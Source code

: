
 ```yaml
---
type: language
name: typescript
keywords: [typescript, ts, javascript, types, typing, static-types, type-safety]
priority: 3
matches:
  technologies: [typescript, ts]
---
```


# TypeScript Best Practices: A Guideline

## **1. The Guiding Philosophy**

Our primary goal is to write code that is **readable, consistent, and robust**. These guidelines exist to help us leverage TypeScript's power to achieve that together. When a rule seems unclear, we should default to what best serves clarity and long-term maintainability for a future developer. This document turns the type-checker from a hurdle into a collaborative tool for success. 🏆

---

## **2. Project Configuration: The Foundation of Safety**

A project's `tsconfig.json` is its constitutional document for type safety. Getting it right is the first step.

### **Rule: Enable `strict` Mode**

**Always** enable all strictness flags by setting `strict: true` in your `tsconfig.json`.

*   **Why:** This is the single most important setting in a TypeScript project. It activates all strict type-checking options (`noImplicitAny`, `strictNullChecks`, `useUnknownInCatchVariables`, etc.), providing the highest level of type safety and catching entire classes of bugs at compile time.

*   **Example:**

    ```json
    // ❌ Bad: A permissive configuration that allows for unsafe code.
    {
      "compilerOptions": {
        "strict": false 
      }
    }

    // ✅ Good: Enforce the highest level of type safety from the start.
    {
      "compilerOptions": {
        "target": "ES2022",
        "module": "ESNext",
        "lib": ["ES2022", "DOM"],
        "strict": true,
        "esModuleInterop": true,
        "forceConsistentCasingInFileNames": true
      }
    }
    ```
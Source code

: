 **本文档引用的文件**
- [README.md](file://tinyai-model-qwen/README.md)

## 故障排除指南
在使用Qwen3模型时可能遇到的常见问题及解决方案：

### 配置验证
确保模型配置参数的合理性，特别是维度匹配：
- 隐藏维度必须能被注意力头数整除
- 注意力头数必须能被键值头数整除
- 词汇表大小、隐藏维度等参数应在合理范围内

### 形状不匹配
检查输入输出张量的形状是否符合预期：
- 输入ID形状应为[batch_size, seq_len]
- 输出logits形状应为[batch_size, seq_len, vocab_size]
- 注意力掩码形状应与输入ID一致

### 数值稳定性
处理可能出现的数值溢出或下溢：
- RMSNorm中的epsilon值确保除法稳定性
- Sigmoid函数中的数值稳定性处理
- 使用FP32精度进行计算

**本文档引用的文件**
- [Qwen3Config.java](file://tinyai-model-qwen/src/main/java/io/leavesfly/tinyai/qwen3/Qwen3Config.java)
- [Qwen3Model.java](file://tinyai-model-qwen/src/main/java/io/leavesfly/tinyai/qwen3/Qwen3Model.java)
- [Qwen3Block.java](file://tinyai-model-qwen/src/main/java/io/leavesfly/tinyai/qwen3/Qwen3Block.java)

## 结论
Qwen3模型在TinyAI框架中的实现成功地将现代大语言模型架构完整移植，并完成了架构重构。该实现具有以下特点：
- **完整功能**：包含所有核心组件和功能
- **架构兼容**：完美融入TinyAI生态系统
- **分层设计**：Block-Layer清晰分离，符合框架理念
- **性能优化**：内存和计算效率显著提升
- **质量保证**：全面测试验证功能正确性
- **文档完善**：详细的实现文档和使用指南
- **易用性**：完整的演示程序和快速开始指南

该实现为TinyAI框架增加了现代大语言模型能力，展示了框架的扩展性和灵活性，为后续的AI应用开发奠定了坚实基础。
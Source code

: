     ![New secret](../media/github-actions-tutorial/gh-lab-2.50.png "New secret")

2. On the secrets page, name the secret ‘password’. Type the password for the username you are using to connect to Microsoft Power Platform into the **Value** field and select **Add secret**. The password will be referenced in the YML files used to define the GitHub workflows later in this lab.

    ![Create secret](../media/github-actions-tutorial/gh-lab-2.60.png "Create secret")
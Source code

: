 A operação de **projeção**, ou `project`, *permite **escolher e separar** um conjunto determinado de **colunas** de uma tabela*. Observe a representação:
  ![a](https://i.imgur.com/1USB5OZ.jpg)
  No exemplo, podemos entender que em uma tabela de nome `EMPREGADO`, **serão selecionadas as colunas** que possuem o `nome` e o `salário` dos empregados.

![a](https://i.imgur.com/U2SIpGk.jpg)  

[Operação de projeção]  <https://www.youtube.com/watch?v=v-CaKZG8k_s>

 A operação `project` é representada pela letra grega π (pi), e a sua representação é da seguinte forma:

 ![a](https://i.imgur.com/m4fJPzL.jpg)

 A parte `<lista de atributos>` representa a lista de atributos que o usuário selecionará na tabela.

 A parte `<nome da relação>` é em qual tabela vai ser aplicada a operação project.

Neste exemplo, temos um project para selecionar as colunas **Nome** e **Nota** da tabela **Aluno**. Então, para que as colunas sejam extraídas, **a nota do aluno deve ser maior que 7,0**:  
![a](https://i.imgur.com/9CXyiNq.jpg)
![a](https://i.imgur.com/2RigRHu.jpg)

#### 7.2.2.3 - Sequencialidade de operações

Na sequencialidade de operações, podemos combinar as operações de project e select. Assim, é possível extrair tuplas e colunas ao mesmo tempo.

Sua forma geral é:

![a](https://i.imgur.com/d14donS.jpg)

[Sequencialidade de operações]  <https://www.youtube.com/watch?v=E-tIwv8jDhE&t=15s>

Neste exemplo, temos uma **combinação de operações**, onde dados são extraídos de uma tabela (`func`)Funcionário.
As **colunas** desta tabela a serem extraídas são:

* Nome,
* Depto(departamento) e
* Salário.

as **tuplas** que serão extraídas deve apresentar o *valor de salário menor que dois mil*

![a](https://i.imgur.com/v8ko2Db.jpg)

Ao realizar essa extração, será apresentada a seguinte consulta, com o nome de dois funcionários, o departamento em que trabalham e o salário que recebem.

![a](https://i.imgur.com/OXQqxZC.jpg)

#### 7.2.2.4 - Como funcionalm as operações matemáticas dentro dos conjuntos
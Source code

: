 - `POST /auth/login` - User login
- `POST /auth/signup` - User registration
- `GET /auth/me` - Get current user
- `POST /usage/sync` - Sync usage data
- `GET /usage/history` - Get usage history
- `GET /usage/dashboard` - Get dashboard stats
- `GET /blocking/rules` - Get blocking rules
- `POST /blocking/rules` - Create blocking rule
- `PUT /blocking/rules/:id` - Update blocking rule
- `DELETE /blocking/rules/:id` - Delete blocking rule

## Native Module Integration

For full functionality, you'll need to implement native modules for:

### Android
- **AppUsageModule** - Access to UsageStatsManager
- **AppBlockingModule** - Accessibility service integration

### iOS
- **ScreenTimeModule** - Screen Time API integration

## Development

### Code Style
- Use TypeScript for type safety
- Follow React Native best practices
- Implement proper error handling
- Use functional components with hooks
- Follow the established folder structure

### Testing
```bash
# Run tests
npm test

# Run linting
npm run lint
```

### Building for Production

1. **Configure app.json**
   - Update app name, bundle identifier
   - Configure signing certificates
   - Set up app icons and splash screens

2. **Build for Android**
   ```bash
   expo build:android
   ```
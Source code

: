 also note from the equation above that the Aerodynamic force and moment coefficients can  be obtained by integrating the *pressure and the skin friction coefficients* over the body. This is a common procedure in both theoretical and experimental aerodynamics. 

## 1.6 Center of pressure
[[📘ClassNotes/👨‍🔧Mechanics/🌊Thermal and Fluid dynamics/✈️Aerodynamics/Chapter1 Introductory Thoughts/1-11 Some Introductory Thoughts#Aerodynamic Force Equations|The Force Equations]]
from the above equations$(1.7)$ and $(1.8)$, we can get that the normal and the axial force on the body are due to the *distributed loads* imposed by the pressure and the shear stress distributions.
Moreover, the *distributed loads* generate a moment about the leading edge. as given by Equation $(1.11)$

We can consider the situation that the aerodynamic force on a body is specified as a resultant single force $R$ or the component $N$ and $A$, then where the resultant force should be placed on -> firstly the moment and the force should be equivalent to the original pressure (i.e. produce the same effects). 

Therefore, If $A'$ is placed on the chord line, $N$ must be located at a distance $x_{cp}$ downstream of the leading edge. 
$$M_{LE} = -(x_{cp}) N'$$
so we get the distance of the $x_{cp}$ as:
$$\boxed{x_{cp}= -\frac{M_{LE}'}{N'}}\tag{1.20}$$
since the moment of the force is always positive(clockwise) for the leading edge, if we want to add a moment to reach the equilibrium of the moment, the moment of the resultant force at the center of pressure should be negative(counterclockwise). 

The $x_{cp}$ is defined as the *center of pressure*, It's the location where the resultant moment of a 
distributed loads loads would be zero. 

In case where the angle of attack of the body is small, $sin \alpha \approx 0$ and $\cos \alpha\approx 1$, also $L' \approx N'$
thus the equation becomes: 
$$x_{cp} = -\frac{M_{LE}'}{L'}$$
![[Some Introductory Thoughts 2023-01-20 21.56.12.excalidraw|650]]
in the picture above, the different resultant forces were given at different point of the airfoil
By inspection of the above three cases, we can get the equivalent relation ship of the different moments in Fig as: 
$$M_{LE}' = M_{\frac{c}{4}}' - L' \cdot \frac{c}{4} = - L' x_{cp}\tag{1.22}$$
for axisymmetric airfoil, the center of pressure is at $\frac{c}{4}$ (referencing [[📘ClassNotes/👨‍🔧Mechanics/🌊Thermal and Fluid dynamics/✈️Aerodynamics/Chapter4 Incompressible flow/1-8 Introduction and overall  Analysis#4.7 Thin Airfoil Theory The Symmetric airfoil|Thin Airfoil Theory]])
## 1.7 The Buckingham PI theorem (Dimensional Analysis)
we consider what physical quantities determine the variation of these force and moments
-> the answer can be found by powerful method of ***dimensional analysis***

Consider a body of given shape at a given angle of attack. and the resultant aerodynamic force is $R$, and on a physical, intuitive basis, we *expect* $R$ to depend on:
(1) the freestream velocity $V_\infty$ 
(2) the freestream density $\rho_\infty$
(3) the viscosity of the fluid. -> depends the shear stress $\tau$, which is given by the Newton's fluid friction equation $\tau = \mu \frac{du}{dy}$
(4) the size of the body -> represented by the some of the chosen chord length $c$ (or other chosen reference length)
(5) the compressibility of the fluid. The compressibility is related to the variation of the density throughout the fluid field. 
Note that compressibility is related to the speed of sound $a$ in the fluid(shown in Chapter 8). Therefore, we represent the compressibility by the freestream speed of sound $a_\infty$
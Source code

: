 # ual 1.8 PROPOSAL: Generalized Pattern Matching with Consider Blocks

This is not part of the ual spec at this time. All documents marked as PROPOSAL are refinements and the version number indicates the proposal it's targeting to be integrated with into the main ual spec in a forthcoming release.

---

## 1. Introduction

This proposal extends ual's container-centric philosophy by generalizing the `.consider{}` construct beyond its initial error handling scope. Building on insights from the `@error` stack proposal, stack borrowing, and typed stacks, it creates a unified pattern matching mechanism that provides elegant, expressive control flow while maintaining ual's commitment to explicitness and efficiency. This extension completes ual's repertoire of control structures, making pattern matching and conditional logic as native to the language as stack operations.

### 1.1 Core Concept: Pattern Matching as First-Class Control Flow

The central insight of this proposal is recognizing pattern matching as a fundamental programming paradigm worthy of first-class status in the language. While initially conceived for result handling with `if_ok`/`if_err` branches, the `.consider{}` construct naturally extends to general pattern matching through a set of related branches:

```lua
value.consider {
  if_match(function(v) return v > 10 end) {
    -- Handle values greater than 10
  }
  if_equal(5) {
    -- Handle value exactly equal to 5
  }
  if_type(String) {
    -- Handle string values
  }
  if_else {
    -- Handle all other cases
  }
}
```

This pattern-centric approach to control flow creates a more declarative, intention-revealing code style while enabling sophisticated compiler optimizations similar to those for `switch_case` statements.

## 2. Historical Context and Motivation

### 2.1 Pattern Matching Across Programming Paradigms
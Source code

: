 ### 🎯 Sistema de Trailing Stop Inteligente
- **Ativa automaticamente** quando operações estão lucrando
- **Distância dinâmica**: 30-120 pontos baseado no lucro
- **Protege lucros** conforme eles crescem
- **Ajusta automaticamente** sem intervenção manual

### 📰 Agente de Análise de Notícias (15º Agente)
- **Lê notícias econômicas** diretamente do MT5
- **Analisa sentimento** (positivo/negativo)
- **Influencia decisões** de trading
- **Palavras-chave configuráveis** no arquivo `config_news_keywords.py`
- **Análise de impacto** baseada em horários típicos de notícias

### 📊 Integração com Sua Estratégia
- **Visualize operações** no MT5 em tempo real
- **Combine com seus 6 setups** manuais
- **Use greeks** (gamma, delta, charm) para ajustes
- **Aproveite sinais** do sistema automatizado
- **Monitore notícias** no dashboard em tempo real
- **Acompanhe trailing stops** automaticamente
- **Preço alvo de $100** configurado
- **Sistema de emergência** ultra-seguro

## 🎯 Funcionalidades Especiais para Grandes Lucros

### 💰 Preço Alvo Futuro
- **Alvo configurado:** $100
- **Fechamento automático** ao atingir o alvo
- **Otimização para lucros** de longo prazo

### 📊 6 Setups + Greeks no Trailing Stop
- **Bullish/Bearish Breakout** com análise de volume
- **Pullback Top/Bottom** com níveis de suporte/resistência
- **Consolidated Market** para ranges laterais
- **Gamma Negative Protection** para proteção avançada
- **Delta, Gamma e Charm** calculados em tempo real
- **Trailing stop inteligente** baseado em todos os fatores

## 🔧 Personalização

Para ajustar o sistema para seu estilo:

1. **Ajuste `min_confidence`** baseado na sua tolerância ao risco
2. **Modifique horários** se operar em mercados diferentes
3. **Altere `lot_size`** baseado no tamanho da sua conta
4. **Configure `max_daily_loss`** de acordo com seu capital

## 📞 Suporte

**Assignment**
Within the material above, extract exactly the lines that start at the line containing "### 💰 Preço Alvo Futuro" and stop after the line containing "2. **Modifique horários**", and only those.

**Exercise solution**
### 💰 Preço Alvo Futuro
- **Alvo configurado:** $100
- **Fechamento automático** ao atingir o alvo
- **Otimização para lucros** de longo prazo

### 📊 6 Setups + Greeks no Trailing Stop
- **Bullish/Bearish Breakout** com análise de volume
- **Pullback Top/Bottom** com níveis de suporte/resistência
- **Consolidated Market** para ranges laterais
- **Gamma Negative Protection** para proteção avançada
- **Delta, Gamma e Charm** calculados em tempo real
- **Trailing stop inteligente** baseado em todos os fatores

## 🔧 Personalização

Para ajustar o sistema para seu estilo:

1. **Ajuste `min_confidence`** baseado na sua tolerância ao risco
2. **Modifique horários** se operar em mercados diferentes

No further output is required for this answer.